The infrastructure upgrades happening right now at Bush Intercontinental Airport did not design themselves. The transformation of the George R. Brown Convention Center did not manage itself. The improvements along the Main Street Promenade did not inspect themselves. The new hydrogen hub that Resonance cites as a driver of tens of thousands of future clean energy jobs does not come into existence without engineers, project managers, construction professionals, and technical specialists who know how to turn a vision into a functioning facility.
Every metric in that Resonance report is downstream of a workforce decision somebody made.
And that is precisely where the real work begins.
Houston is not just celebrating a ranking. It is accelerating into it. Chevron has moved its headquarters here. Port Houston is shipping at record numbers. A metro population of 7.8 million is growing, which means roads, water systems, drainage infrastructure, and public works projects are not optional. They are required. Every new resident and every new visitor places a new demand on the physical systems that make this city function.

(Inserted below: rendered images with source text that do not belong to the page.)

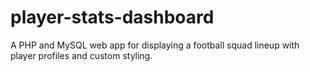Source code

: # player-stats-dashboard
A PHP and MySQL web app for displaying a football squad lineup with player profiles and custom styling.
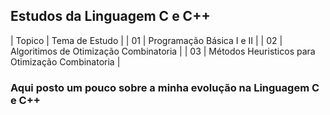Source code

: ## Estudos da Linguagem C e C++

| Topico | Tema de Estudo |
| 01 | Programação Básica I e II |
| 02 | Algoritimos de Otimização Combinatoria |
| 03 | Métodos Heuristicos para Otimização Combinatoria |

### Aqui posto um pouco sobre a minha evolução na Linguagem C e C++
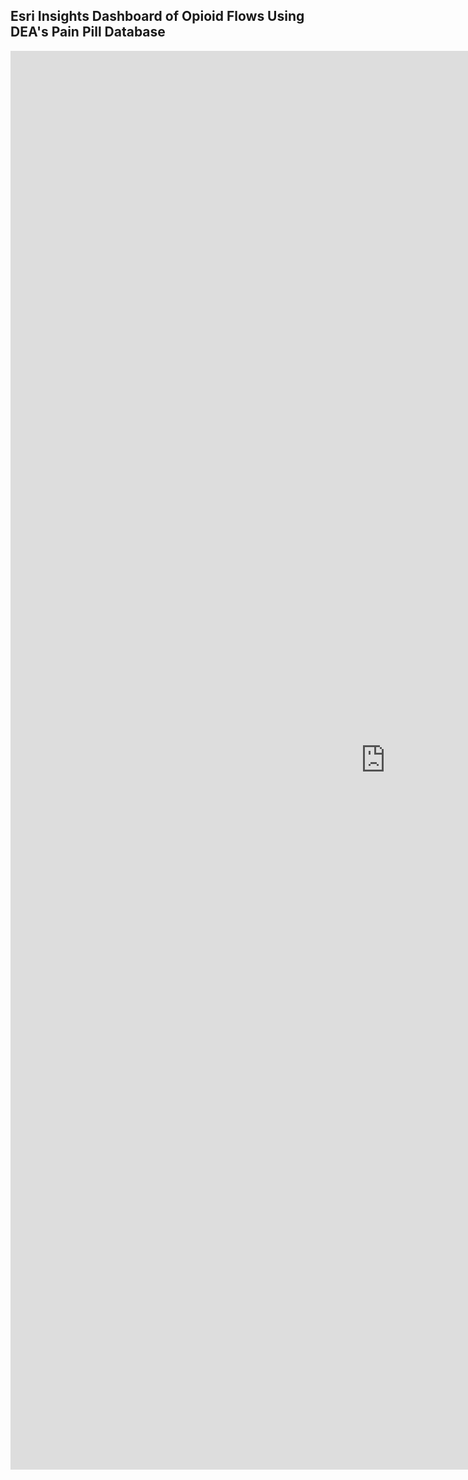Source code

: ## Esri Insights Dashboard of Opioid Flows Using DEA's Pain Pill Database

<iframe src="https://insights.arcgis.com/#/embed/53416ac49aae4d0ba0075244f3535b18" width="1200" height="2270" frameborder="0"></iframe>
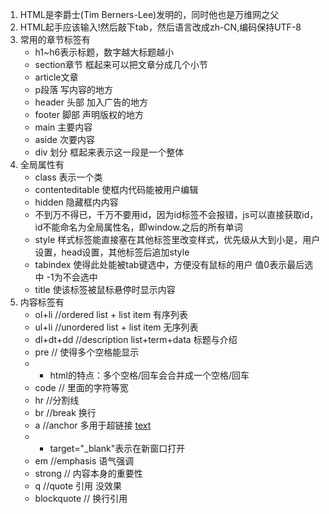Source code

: 1. HTML是李爵士(Tim Berners-Lee)发明的，同时他也是万维网之父
2. HTML起手应该输入!然后敲下tab，然后语言改成zh-CN,编码保持UTF-8
3. 常用的章节标签有
    * h1~h6表示标题，数字越大标题越小
    * section章节 框起来可以把文章分成几个小节
    * article文章
    * p段落 写内容的地方
    * header 头部 加入广告的地方
    * footer 脚部 声明版权的地方
    * main 主要内容
    * aside 次要内容
    * div 划分 框起来表示这一段是一个整体
4. 全局属性有
    * class 表示一个类
    * contenteditable 使框内代码能被用户编辑
    * hidden 隐藏框内内容
    * 不到万不得已，千万不要用id，因为id标签不会报错，js可以直接获取id，id不能命名为全局属性名，即window.之后的所有单词
    * style 样式标签能直接塞在其他标签里改变样式，优先级从大到小是，用户设置，head设置，其他标签后追加style
    * tabindex 使得此处能被tab键选中，方便没有鼠标的用户 值0表示最后选中 -1为不会选中
    * title 使该标签被鼠标悬停时显示内容
5. 内容标签有
   * ol+li //ordered list + list item 有序列表
   * ul+li //unordered list + list item 无序列表
   * dl+dt+dd //description list+term+data 标题与介绍
   * pre // 使得多个空格能显示
   * * html的特点：多个空格/回车会合并成一个空格/回车
   * code // 里面的字符等宽
   * hr //分割线
   * br //break 换行
   * a //anchor 多用于超链接 <a href="link">text</a>
   * * target="_blank"表示在新窗口打开
   * em //emphasis 语气强调
   * strong // 内容本身的重要性
   * q //quote 引用 没效果
   * blockquote // 换行引用 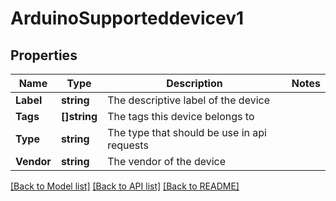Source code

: # ArduinoSupporteddevicev1

## Properties

Name | Type | Description | Notes
------------ | ------------- | ------------- | -------------
**Label** | **string** | The descriptive label of the device | 
**Tags** | **[]string** | The tags this device belongs to | 
**Type** | **string** | The type that should be use in api requests | 
**Vendor** | **string** | The vendor of the device | 

[[Back to Model list]](../README.md#documentation-for-models) [[Back to API list]](../README.md#documentation-for-api-endpoints) [[Back to README]](../README.md)


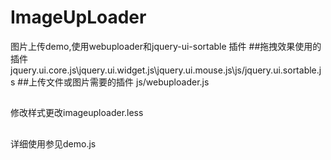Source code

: # ImageUpLoader
图片上传demo,使用webuploader和jquery-ui-sortable 插件
##拖拽效果使用的插件    
jquery.ui.core.js\jquery.ui.widget.js\jquery.ui.mouse.js\js/jquery.ui.sortable.js
##上传文件或图片需要的插件
js/webuploader.js
##
修改样式更改imageuploader.less
##
详细使用参见demo.js
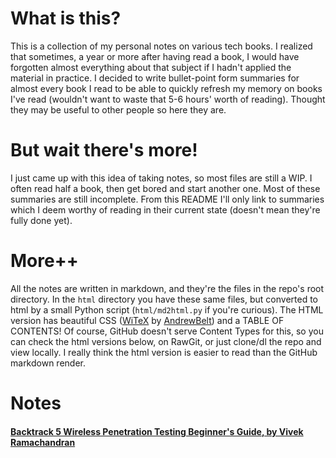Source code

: # What is this?
This is a collection of my personal notes on various tech books. I realized that sometimes, a year or more after having
read a book, I would have forgotten almost everything about that subject if I hadn't applied the material in practice.
I decided to write bullet-point form summaries for almost every book I read to be able to quickly refresh my memory on books I've read (wouldn't want to waste that 5-6 hours' worth of reading). Thought they may be useful to other people
so here they are.

# But wait there's more!
I just came up with this idea of taking notes, so most files are still a WIP. I often read half a book, then get bored 
and start another one. Most of these summaries are still incomplete. From this README I'll only link to summaries which I
deem worthy of reading in their current state (doesn't mean they're fully done yet).

# More++
All the notes are written in markdown, and they're the files in the repo's root directory. In the `html` directory you
have these same files, but converted to html by a small Python script (`html/md2html.py` if you're curious). The HTML
version has beautiful CSS
([WiTeX](https://github.com/AndrewBelt/WiTeX) by [AndrewBelt](https://github.com/AndrewBelt?tab=repositories))
and a TABLE OF CONTENTS! Of course, GitHub doesn't serve Content Types for this, so you can check the html versions
below, on RawGit, or just clone/dl the repo and view locally. I really think the html version is easier to read than
the GitHub markdown render.

# Notes
#### [Backtrack 5 Wireless Penetration Testing Beginner's Guide, by Vivek Ramachandran](https://cdn.rawgit.com/Ohmnivore/Notes/master/html/BackTrack_5_Wireless_Penetration_Testing.md.html)
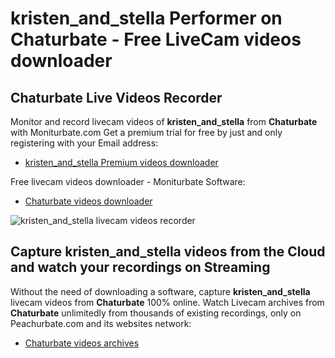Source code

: # kristen_and_stella Performer on Chaturbate - Free LiveCam videos downloader

## Chaturbate Live Videos Recorder

Monitor and record livecam videos of **kristen_and_stella** from **Chaturbate** with Moniturbate.com
Get a premium trial for free by just and only registering with your Email address:
* [kristen_and_stella Premium videos downloader](https://moniturbate.com/request-demo-licence-key.html)

Free livecam videos downloader - Moniturbate Software:
* [Chaturbate videos downloader](https://moniturbate.com/moniturbate-download-software.html)

![kristen_and_stella livecam videos recorder](https://peachurnet.com/templates/moniturbate-software.png)


## Capture kristen_and_stella videos from the Cloud and watch your recordings on Streaming

Without the need of downloading a software, capture **kristen_and_stella** livecam videos from **Chaturbate** 100% online.
Watch Livecam archives from **Chaturbate** unlimitedly from thousands of existing recordings, only on Peachurbate.com and its websites network:
* [Chaturbate videos archives](https://peachurnet.com/)
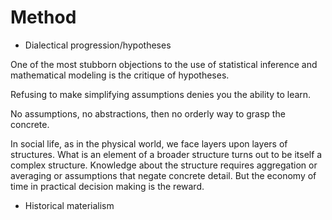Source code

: # Method
- Dialectical progression/hypotheses

One of the most stubborn objections to the use of statistical inference and mathematical modeling is the critique of hypotheses.

Refusing to make simplifying assumptions denies you the ability to learn.

No assumptions, no abstractions, then no orderly way to grasp the concrete.

In social life, as in the physical world, we face layers upon layers of structures.  What is an element of a broader structure turns out to be itself a complex structure.  Knowledge about the structure requires aggregation or averaging or assumptions that negate concrete detail.  But the economy of time in practical decision making is the reward.



- Historical materialism
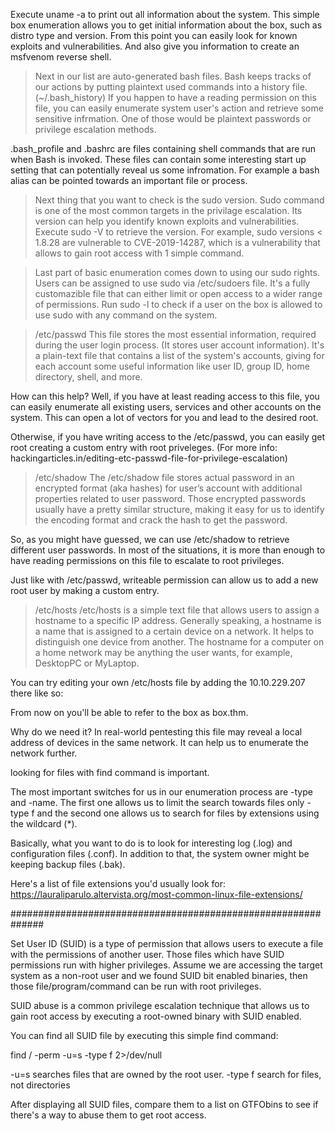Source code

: Execute uname -a to print out all information about the system.
This simple box enumeration allows you to get initial information about the box, such as distro type and version. From this point you can easily look for known exploits and vulnerabilities. And also give you information to create an msfvenom reverse shell.

> Next in our list are auto-generated bash files.
Bash keeps tracks of our actions by putting plaintext used commands into a history file. (~/.bash_history)
If you happen to have a reading permission on this file, you can easily enumerate system user's action and retrieve some sensitive infrmation. One of those would be plaintext passwords or privilege escalation methods. 

.bash_profile and .bashrc are files containing shell commands that are run when Bash is invoked. These files can contain some interesting start up setting that can potentially reveal us some infromation. For example a bash alias can be pointed towards an important file or process.

> Next thing that you want to check is the sudo version.
Sudo command is one of the most common targets in the privilage escalation. Its version can help you identify known exploits and vulnerabilities. Execute sudo -V to retrieve the version.
For example, sudo versions < 1.8.28 are vulnerable to CVE-2019-14287, which is a vulnerability that allows to gain root access with 1 simple command. 

> Last part of basic enumeration comes down to using our sudo rights.
Users can be assigned to use sudo via /etc/sudoers file. It's a fully customazible file that can either limit or open access to a wider range of permissions. Run sudo -l to check if a user on the box is allowed to use sudo with any command on the system. 


> /etc/passwd
This file stores the most essential information, required during the user login process. (It stores user account information). It's a plain-text file that contains a list of the system's accounts, giving for each account some useful information like user ID, group ID, home directory, shell, and more.

How can this help? Well, if you have at least reading access to this file, you can easily enumerate all existing users, services and other accounts on the system. This can open a lot of vectors for you and lead to the desired root. 

Otherwise, if you have writing access to the /etc/passwd, you can easily get root creating a custom entry with root priveleges. 
(For more info: hackingarticles.in/editing-etc-passwd-file-for-privilege-escalation)

> /etc/shadow
The /etc/shadow file stores actual password in an encrypted format (aka hashes) for user’s account with additional properties related to user password. Those encrypted passwords usually have a pretty similar structure, making it easy for us to identify the encoding format and crack the hash to get the password.

So, as you might have guessed, we can use /etc/shadow to retrieve different user passwords. In most of the situations, it is more than enough to have reading permissions on this file to escalate to root privileges. 

Just like with /etc/passwd, writeable permission can allow us to add a new root user by making a custom entry.


> /etc/hosts
/etc/hosts is a simple text file that allows users to assign a hostname to a specific IP address. Generally speaking, a hostname is a name that is assigned to a certain device on a network. It helps to distinguish one device from another. The hostname for a computer on a home network may be anything the user wants, for example, DesktopPC or MyLaptop. 

You can try editing your own /etc/hosts file by adding the 10.10.229.207 there like so:

From now on you'll be able to refer to the box as box.thm.

Why do we need it? In real-world pentesting this file may reveal a local address of devices in the same network. It can help us to enumerate the network further.

looking for files with find command is important.

The most important switches for us in our enumeration process are -type and -name.
The first one allows us to limit the search towards files only -type f and the second one allows us to search for files by extensions using the wildcard (*).

Basically, what you want to do is to look for interesting log (.log) and configuration files (.conf). In addition to that, the system owner might be keeping backup files (.bak).

Here's a list of file extensions you'd usually look for: https://lauraliparulo.altervista.org/most-common-linux-file-extensions/

##############################################################

Set User ID (SUID) is a type of permission that allows users to execute a file with the permissions of another user.
Those files which have SUID permissions run with higher privileges.  Assume we are accessing the target system as a non-root user and we found SUID bit enabled binaries, then those file/program/command can be run with root privileges. 

SUID abuse is a common privilege escalation technique that allows us to gain root access by executing a root-owned binary with SUID enabled.

You can find all SUID file by executing this simple find command:

find / -perm -u=s -type f 2>/dev/null

-u=s searches files that are owned by the root user.
-type f search for files, not directories

After displaying all SUID files, compare them to a list on GTFObins to see if there's a way to abuse them to get root access. 

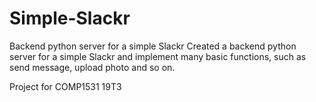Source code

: # Simple-Slackr

Backend python server for a simple Slackr
Created a backend python server for a simple Slackr and implement many basic functions, such as send message, upload photo and so on.

Project for COMP1531 19T3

The civil engineering and transportation firms we work with every day are feeling that demand. In our conversations with project managers, principals, and operations leads across the Houston market, the consistent theme is not that the work is slowing down. It is the opposite. The work is accelerating faster than teams can absorb it.
And the talent pool has not kept pace.
Experienced civil engineers, licensed PEs, public works project managers, CAD designers, construction inspectors. These are not roles you fill from a job board. The professionals who can step into a municipal drainage project, lead a roadway widening effort, or manage a water and wastewater design package for a growing MUD are already employed. They are already working. They have to be found.
That is what Employment & Training Centers has spent 40 years doing.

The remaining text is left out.